Two by-elections which are a survey of 100,000 people showed Conservative support up a little since the GE last week, and yet one polling organisation ICM Guardian interviewing only 1000 people, and which drops Conservative support 10%, is given more prominence.

ICM have 'others' only on 10% up from 9% last week. Sedgefield had others on 20%. Other polls show consistently 15%. ICM lack credibility

Gordon Brown's Dull As Ditch Water

Many Cameron critics on Conservative Home want Conservatives out there attacking Gordon Brown every day.  Huntsman wants a full scale assault.

In the same way that it helps Cameron when people attack him, it gives Brown oxygen, energy, something to fight against. The one thing you need if you want to look like the man of the moment is someone to attack you. It makes you look powerful and significant to be attacked.

Brown loves a fight. It gives him a focus. Without a fight, he's rudderless. His 'moral compass' starts spinning all over the place.

If you allow him a clean slate, to show what he truly is, it is actually quite shocking. He is objectively even duller to listen to than anyone believed.
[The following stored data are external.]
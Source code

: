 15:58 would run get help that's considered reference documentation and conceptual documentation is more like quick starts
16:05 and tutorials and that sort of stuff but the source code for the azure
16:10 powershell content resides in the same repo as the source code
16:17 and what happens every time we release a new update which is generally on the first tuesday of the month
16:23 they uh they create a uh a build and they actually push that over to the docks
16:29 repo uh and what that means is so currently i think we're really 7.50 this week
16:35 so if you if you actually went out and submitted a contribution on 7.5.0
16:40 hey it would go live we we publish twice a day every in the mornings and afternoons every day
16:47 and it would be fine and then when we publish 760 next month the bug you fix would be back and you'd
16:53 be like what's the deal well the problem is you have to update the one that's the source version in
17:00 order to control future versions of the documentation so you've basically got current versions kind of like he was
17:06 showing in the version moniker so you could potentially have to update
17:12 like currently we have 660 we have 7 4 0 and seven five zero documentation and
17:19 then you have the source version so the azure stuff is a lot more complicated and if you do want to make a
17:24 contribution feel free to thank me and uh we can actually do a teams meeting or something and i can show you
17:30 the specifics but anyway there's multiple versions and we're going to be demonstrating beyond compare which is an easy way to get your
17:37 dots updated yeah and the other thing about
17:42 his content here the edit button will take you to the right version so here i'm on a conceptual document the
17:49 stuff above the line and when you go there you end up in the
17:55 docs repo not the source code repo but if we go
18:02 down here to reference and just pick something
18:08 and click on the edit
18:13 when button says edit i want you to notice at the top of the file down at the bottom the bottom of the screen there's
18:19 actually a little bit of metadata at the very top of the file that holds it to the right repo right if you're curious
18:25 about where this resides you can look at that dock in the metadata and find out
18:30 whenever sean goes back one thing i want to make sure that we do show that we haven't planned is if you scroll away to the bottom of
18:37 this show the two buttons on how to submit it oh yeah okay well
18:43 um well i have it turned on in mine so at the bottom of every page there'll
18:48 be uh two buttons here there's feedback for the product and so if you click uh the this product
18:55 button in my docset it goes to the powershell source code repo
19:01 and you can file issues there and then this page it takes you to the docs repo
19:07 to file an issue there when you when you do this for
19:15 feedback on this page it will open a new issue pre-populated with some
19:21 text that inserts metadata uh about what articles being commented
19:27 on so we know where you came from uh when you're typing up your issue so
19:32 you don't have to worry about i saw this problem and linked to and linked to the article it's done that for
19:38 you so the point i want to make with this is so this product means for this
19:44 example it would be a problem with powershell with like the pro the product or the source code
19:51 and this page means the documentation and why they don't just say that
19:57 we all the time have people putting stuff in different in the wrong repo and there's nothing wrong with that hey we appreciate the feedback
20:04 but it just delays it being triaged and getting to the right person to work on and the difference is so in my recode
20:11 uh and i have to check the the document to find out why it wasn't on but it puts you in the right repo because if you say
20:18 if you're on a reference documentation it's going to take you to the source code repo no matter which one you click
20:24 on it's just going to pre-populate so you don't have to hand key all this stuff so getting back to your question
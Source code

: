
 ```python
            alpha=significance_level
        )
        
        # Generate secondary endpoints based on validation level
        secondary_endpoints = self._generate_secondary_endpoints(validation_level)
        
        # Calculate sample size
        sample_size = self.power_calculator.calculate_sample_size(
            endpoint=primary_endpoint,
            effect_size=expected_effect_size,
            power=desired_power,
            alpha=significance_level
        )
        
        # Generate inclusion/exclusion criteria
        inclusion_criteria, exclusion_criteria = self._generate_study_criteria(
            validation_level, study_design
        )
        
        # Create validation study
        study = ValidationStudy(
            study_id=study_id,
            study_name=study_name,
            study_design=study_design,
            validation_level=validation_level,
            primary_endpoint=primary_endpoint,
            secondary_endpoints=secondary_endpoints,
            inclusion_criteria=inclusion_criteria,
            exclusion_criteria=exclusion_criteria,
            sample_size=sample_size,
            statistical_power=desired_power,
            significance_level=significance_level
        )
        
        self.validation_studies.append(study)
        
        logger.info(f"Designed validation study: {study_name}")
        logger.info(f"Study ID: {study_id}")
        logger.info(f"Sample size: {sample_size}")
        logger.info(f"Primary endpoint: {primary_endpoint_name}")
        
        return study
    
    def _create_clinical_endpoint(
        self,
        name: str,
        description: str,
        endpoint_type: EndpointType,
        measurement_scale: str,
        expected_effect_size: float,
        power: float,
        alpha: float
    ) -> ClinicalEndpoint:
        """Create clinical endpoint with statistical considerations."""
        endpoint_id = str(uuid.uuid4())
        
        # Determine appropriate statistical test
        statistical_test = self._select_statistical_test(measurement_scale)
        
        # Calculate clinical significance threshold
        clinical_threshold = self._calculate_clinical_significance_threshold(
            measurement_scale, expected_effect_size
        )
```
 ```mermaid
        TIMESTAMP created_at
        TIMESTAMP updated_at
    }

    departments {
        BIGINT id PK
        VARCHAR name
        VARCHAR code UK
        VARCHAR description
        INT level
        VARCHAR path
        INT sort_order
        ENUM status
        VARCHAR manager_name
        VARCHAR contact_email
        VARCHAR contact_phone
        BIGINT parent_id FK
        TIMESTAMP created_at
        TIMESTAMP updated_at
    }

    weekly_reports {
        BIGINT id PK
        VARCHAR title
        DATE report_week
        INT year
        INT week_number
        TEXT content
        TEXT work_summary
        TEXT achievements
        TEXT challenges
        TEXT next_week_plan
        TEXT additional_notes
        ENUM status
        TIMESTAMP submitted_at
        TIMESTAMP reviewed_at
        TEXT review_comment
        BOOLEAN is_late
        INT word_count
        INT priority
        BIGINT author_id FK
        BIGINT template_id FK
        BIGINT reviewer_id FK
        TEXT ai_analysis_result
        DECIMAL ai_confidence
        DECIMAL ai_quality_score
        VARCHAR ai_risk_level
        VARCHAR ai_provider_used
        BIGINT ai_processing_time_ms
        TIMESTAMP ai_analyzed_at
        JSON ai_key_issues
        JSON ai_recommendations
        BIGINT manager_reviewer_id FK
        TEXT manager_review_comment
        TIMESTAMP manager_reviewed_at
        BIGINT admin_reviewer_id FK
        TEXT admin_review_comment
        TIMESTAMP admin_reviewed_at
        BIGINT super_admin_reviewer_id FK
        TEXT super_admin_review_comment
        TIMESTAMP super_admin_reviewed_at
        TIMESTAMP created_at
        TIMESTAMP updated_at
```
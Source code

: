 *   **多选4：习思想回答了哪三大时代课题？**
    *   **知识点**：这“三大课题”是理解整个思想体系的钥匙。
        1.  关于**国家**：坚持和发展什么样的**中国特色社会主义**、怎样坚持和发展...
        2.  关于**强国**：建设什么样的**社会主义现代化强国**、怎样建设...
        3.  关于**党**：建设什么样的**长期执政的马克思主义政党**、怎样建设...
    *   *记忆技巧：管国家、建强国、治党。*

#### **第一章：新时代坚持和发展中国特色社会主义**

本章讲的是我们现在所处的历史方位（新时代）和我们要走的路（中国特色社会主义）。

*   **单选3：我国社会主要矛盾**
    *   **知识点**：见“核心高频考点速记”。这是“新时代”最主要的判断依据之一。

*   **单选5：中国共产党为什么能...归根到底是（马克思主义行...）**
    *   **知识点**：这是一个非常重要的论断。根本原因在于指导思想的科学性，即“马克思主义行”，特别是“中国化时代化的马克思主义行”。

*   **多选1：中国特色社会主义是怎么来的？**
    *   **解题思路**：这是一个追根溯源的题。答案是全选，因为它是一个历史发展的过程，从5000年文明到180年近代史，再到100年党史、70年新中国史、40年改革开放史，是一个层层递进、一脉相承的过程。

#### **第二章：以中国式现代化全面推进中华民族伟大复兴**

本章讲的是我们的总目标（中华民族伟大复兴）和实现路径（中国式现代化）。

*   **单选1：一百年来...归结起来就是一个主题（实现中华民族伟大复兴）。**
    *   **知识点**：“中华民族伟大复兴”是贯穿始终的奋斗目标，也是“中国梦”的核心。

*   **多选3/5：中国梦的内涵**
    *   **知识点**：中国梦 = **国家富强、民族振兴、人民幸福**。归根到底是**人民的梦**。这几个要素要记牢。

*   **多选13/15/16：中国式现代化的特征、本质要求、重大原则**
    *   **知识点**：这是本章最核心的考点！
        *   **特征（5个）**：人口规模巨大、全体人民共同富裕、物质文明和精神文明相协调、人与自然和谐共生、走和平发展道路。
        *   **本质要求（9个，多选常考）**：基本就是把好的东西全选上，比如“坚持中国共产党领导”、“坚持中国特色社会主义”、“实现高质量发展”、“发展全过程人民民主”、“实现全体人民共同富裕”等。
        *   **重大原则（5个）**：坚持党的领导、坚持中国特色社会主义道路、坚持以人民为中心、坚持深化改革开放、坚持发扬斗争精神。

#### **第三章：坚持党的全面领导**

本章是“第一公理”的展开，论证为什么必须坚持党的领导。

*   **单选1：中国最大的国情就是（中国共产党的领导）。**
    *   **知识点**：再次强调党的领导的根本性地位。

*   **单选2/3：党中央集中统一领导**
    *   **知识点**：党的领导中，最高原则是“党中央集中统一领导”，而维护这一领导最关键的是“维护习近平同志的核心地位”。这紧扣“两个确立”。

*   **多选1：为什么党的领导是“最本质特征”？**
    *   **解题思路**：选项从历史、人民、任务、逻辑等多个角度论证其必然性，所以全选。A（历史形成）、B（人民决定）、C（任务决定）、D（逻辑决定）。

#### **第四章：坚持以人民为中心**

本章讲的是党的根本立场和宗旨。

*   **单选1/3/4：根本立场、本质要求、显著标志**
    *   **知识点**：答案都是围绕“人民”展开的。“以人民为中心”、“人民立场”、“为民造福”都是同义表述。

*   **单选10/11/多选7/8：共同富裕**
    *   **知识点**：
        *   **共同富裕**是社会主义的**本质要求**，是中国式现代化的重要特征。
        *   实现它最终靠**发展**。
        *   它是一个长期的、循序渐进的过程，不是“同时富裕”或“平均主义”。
Huntsman would help Brown by giving him a verbal war. Don't oblige him. He'll prove his overwhelming dullness much better all by himself.  All the time he was Chancellor, he was energised by his hatred of Blair.  Now he has no one to hate.  His cabinet meetings demonstrate the 100% sycophancy of his team, and their knowledge that it doesn't pay to displease the Gord.  He rules supreme.  He has everything he ever wanted, and God it's dull.

His programmes too are starting to match his personal dullness.  No stylish gambling surrounded by high class hookers.  It's cloth cap down the bookies and the national lottery only.  Drinking to be curtailed.  Parking to be made a nightmare.  His one claim to the voters' confidence is that he will be competent.  But we already know he's a one trick pony.  Money.  Billions of it.  From the taxpayer, which all gets wasted before it can do anything.  In ten years he doubled the size of the state, and halved the amount people get from it. 

We don't need to provide him with cover by attacking too hard.  Let Gordon Brown have the airwaves all to himself.  The public will soon be so bored they'll be crying out for someone with some life in them.  Even Ming Campbell has started to look interesting.  That's the measure of Brown's dullness.  The phrase 'dull as ditch water' sums him up.  Dullness is his primary defensive tactic.  This week, for example, if he can only make floods seem boring, then people will think about something else, and not the fact that it was him personally, Gordon Brown that cut the spending on flood defences despite all the warnings, and no one else.

Don't forget the quote - my enemy is my helper. It was never truer than for Gordon Brown. He cannot generate energy without an enemy to provide it. Deny him, Huntsman. Don't feed.  He'll drown is his own dullness much quicker if he we go quiet.  Cameron's playing him just right.